The Rams and Chargers and Raiders will give updates to the NFL’s Committee on Los Angeles Opportunities about their local stadium situations and their stadium projects in Inglewood and Carson this afternoon in New York.

While part of the updates will involve what’s going on in St. Louis and San Diego and Oakland, make no mistake, this is about selling Inglewood or Carson as the site the NFL should chose for its triumphant return to Los Angeles.

And with the league closing in on a decision about who will relocate to Los Angeles by the end of 2015 – and at what site – the Rams and Chargers and Raiders will undoubtedly be selling their L.A. dreams today.

For the Rams, that means pushing owner Stan Kroenke’s Inglewood stadium site.

For the Raiders and Chargers, it’s extolling the virtues of the joint stadium they are proposing in Carson should new homes not emerge in Oakland and Dan Diego.

And what does that mean, exactly?

The Rams strategy appears to be selling their site and their long history in Los Angeles as insuring a successful return to Los Angeles, while also being willing participants in helping the Chargers and Raiders secure financially beneficial new stadiums and futures.

With a ready made fan base in L.A., the financial mite of a multi-billionaire owner, and an extravagant stadium  on a site Los Angeles fans are familiar with, the Rams will push their plan as the best bet for the NFL’s re-entry into the second-biggest market in the country after a 20-year absence.

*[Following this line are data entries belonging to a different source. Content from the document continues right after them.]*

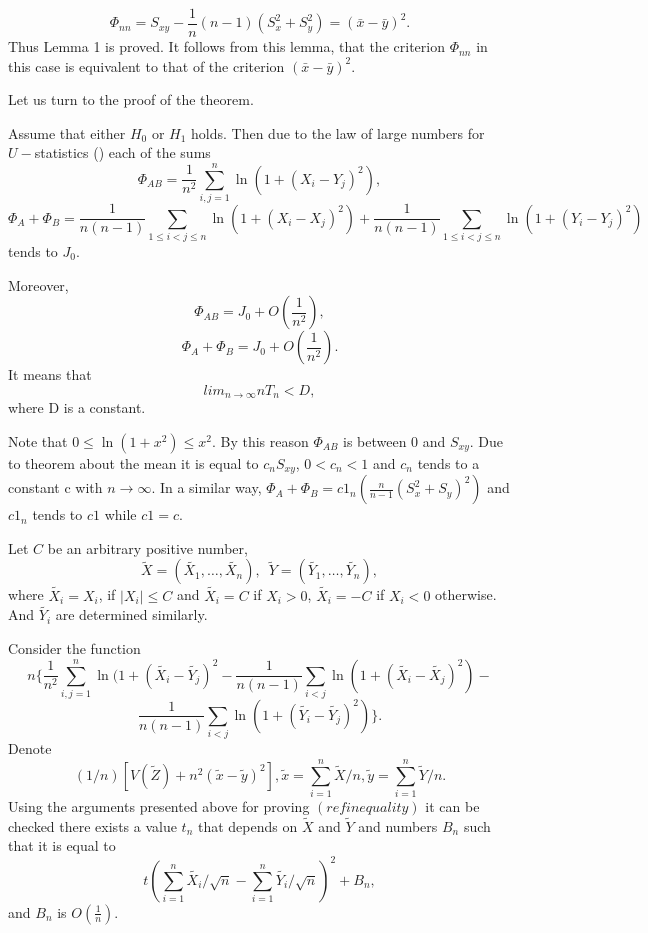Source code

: \documentclass{svproc}
\begin{document}
$$
\Phi_{nn}= S_{xy} - \frac{1}{n}(n-1)(S_x^2+S_y^2)=(\bar x - \bar y)^2.  
$$
Thus Lemma 1 is proved.
It follows from this lemma, that the criterion $\Phi_{nn}$ in this case is equivalent to that of the criterion $(\bar x - \bar y)^2.$

Let us turn to the proof of the theorem.

Assume that either $H_0$ or $H_1$ holds. Then due to the law of large numbers for $U-$statistics (\cite{Hoeffding}) each of the sums 
$$
\Phi_{AB}=\frac{1}{n^2}\sum_{i,j=1}^n \ln(1 + (X_i - Y_j)^2),
$$
$$
\Phi_{A}+ \Phi_{B}=\frac{1}{n(n-1)}\sum_{1\leq i<j\leq n}  \ln(1 + (X_i - X_j)^2)+
\frac{1}{n(n-1)}\sum_{1\leq i<j\leq n}  \ln(1 + (Y_i - Y_j)^2)
$$
tends to $J_0$. 

Moreover,
$$
\Phi_{AB}= J_0 +  O(\frac{1}{n^2}),
$$
$$
\Phi_{A}+ \Phi_{B}=J_0 +  O(\frac{1}{n^2}).
$$
It means that
\begin{equation}\label{inequality}
lim_{n \to \infty} nT_n <D,
\end{equation}
where D is a constant.

 Note that  $0 \leq \ln (1+x^2) \leq x^2$.  By this reason
$\Phi_{AB}$ is between 0 and $S_{xy}$. Due to theorem about the mean it is equal to $c_nS_{xy}$, $0<c_n<1$ and $c_n$ tends to a constant c with $n \to \infty$. In a similar way, 
$\Phi_{A}+ \Phi_{B}= c1_n(\frac{n}{n-1}(S_x^2+S_y)^2)$
and $c1_n$ tends to $c1$ while $c1=c$.

Let  $C$ be an arbitrary positive number,
$$
\tilde{X}=(\tilde{X_{1}},\ldots,\tilde{X_{n}}),\,\,\,
\tilde{Y}=(\tilde{Y_{1}},\ldots, \tilde{Y_{n}}),
$$
where $\tilde{X_{i}}=X_{i}$, if $
|X_{i}| \leq C$ and
 $\tilde{X_i}=C$ if $X_{i}>0$,
  $\tilde{X_i}=-C$ if $X_{i}<0$ otherwise. And $\tilde{Y_{i}}$ are determined similarly. 
  

 
 Consider the function
\begin{equation}\label{T_n1}
n\{\frac{1}{n^2}\sum_{i,j=1}^n \ln(1 + (\tilde{X_{i}} - \tilde{Y_j})^2 -\frac{1}{n(n-1)}\sum_{i<j} \ln(1 + (\tilde{X_i} - \tilde{X_j})^2) -
\end{equation}
\begin{equation}\label{T_n2}
 \frac{1}{n(n-1)}\sum_{i<j}  \ln(1 + (\tilde{Y_i} - \tilde{Y_j})^2)\}.
\end{equation} 
Denote
$$
(1/n)[V(\tilde Z)+n^2(\tilde x-\tilde y)^2],\tilde x =\sum_{i=1}^n \tilde X/n,\tilde y =\sum_{i=1}^n \tilde Y/n.
$$
Using the arguments presented above for proving $(ref{inequality})$ it can be checked there exists a value $t_n$ that depends on $\tilde{X}$ and $\tilde{Y}$ and numbers  $B_n$  such that it is equal to
\begin{equation}\label{T_n3} 
  t(\sum_{i=1}^n \tilde{X_{i}}/\sqrt{n}-\sum_{i=1}^n \tilde{Y_{i}}/\sqrt{n})^2 + B_n,
\end{equation}
and $B_n$ is $O(\frac{1}{n})$.
\end{document}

The thinking is clear: The NFL has one shot to get it right in L.A. and that’s the Rams in Inglewood. And with room to add another team, either the Chargers or Raiders can be brought on. Once that mission is completed, attention will turn to insuring the third team’s objectives are met.

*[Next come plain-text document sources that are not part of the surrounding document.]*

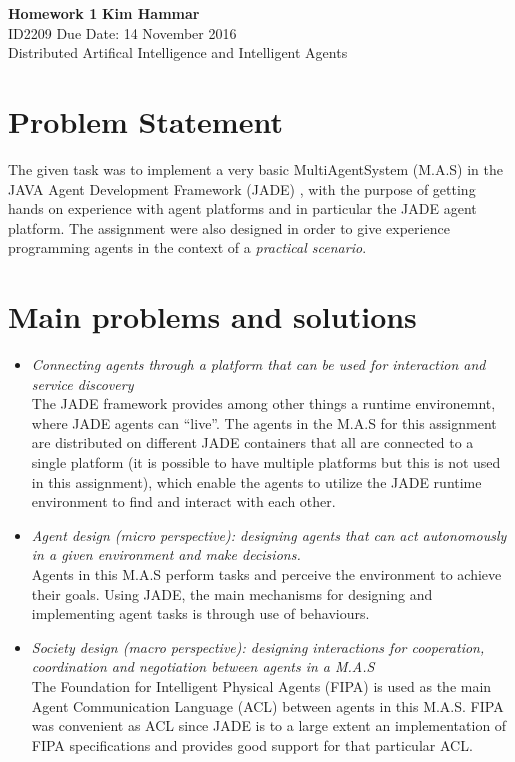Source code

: \documentclass[a4paper, 11pt]{article}
\begin{document}
\noindent
\large\textbf{Homework 1} \hfill \textbf{Kim Hammar} \\
\normalsize ID2209 \hfill Due Date: 14 November 2016 \\
Distributed Artifical Intelligence and Intelligent Agents \hfill \\

\section*{Problem Statement}
The given task was to implement a very basic MultiAgentSystem (M.A.S) in the JAVA Agent Development Framework (JADE) \citep{jade}, with the purpose of getting hands on experience with agent platforms and in particular the JADE agent platform. The assignment were also designed in order  to give experience programming agents in the context of a \textit{practical scenario}.

\section*{Main problems and solutions}
\begin{itemize}
\item \textit{Connecting agents through a platform that can be used for interaction and service discovery}\\
The JADE framework provides among other things a runtime environemnt, where JADE agents can ``live''. The agents in the M.A.S for this assignment are distributed on different JADE containers that all are connected to a single platform (it is possible to have multiple platforms but this is not used in this assignment), which enable the agents to utilize the JADE runtime environment to find and interact with each other.

\item \textit{Agent design (micro perspective): designing agents that can act autonomously in a given environment and make decisions.}\\
Agents in this M.A.S perform tasks and perceive the environment to achieve their goals. Using JADE, the main mechanisms for designing and implementing agent tasks is through use of behaviours.
\item \textit{Society design (macro perspective): designing interactions for cooperation, coordination and negotiation between agents in a M.A.S}\\
The Foundation for Intelligent Physical Agents (FIPA) is used as the main Agent Communication Language (ACL) between agents in this M.A.S. FIPA was convenient as ACL since JADE is to a large extent an implementation of FIPA specifications and provides good support for that particular ACL.
\end{itemize}
\end{document}
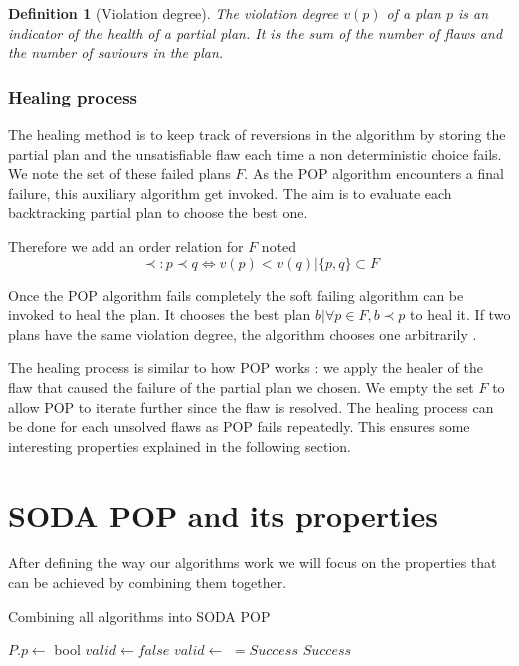 \documentclass[]{article}
\newtheorem{definition}{Definition}
\begin{document}
\begin{definition}[Violation degree]

The violation degree \(v(p)\) of a plan \(p\) is an indicator of the
health of a partial plan. It is the sum of the number of flaws and the
number of saviours in the plan.

\end{definition}

\subsubsection{Healing process}\label{healing-process}

The healing method is to keep track of reversions in the algorithm by
storing the partial plan and the unsatisfiable flaw each time a non
deterministic choice fails. We note the set of these failed plans \(F\).
As the POP algorithm encounters a final failure, this auxiliary
algorithm get invoked. The aim is to evaluate each backtracking partial
plan to choose the best one.

Therefore we add an order relation for \(F\) noted
\[\prec : p \prec q \iff v(p) < v(q) | \{p, q\} \subset F\]

Once the POP algorithm fails completely the soft failing algorithm can
be invoked to heal the plan. It chooses the best plan
\(b | \forall p \in F, b \prec p\) to heal it. If two plans have the
same violation degree, the algorithm chooses one arbitrarily .

The healing process is similar to how POP works : we apply the healer of
the flaw that caused the failure of the partial plan we chosen. We empty
the set \(F\) to allow POP to iterate further since the flaw is
resolved. The healing process can be done for each unsolved flaws as POP
fails repeatedly. This ensures some interesting properties explained in
the following section.

\section{SODA POP and its properties}\label{soda-pop-and-its-properties}

After defining the way our algorithms work we will focus on the
properties that can be achieved by combining them together.

\begin{algorithm}\caption{Combining all algorithms into SODA POP}\label{soda}\begin{algorithmic}

 \State \(P.p \gets\)
 \State {} \State bool
\(valid \gets false\)  \State \(valid \gets\)
 \(= Success\)  \State {}
\State \Return \(Success\) \EndIf
        \State {} \EndWhile
\EndFunction

\end{algorithmic}\end{algorithm}
\end{document}
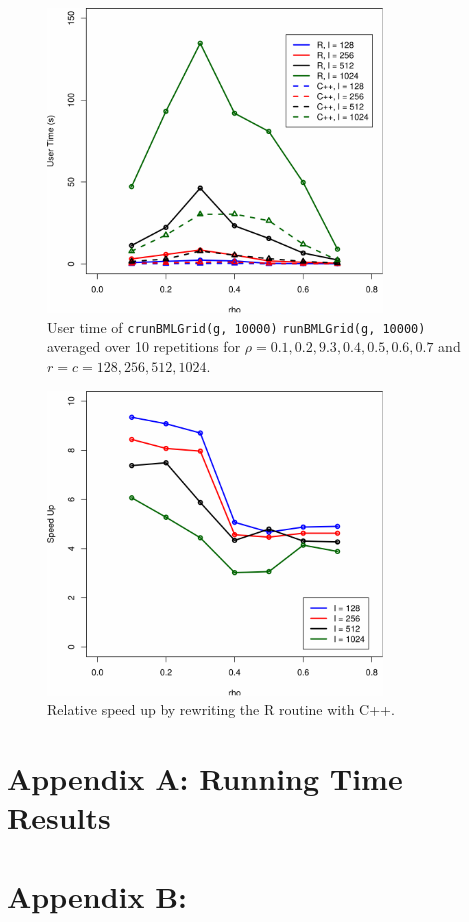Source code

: \documentclass{article}
\begin{document}
\begin{figure}[t]
    \centering
    \includegraphics[width=3.5in]{figs/TestRunningTime.pdf}
    \caption{User time of \texttt{crunBMLGrid(g, 10000)} \texttt{runBMLGrid(g,
    10000)} averaged over 10 repetitions for $\rho=0.1,0.2,9.3,0.4,0.5,0.6,0.7$
    and $r=c=128,256,512,1024$.}
    \label{fig:running_time}
\end{figure}

\begin{figure}[t]
    \centering
    \includegraphics[width=3.5in]{figs/SpeedUp.pdf}
    \caption{Relative speed up by rewriting the R routine with C++.}
    \label{fig:speed_up}
\end{figure}

\section{Appendix A: Running Time Results}

\section{Appendix B:}




\end{document}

As for the Chargers and Raiders sales pitch, longtime NFL executive Carmen Policy will lead the presentation. He gave me a preview of his update – which you can read here – and the basis is that Carson offers a solution to two California teams stadium situations. And they will do it as partners in a two-teamed owned stadium

As Policy told me:

“The NFL has been saying since I’ve been involved with NFL committees involved in L.A., whenever the NFL returns to L.A. it will do so with plans to bring two teams. There position is, eventually there will be two teams in L.A. Everything we have studied, everything we have looked at, says if you are going to bring two teams to L.A. the wise, most prudent, most strategic thinking to do is to bring them to L.A. at the same time. Part of that is marketing, but more importantly, we have found that the concept of owner-team, tenant-team doesn’t work. All it does is breed complexity, conflict and sometimes even contempt. One team will always be viewed as the home team. The other team is viewed as the team paying rent. So from the outset, you do it correctly so you aren’t building a stadium that the owner designs and oh, by the way, I’ll make accommodations for the second team and their idea of accommodations is putting in extra locker rooms.

“Look at the 49ers, that’s their stadium. They designed it. Everything about that stadium speaks to the 49ers and their ownership. They did design it in a way that you could say it accommodates a second team. But that second team wouldn’t just be a secondary tenant, they’d feel it all the way through and you couldn’t help but operate it in a fashion that reflects that.

“Here we are with a chance to take two California teams, in the two worst stadium situations in the NFL – they’re in trouble – and you can cure that with one move and build a spectacular building that each of those teams own. And it’s in the perfect available spot in L.A.

“If you just follow the logic, it pushes you to a logical conclusion. And we believe that is Carson.”

Making that case continues today in New York. Down the road, all 32 owners will gather for a special meeting in Chicago August 11 to hear the latest updates to that point.

And at some point after that, the NFL will get down to the business of deciding what team or teams will relocate to Los Angeles, and where they will play.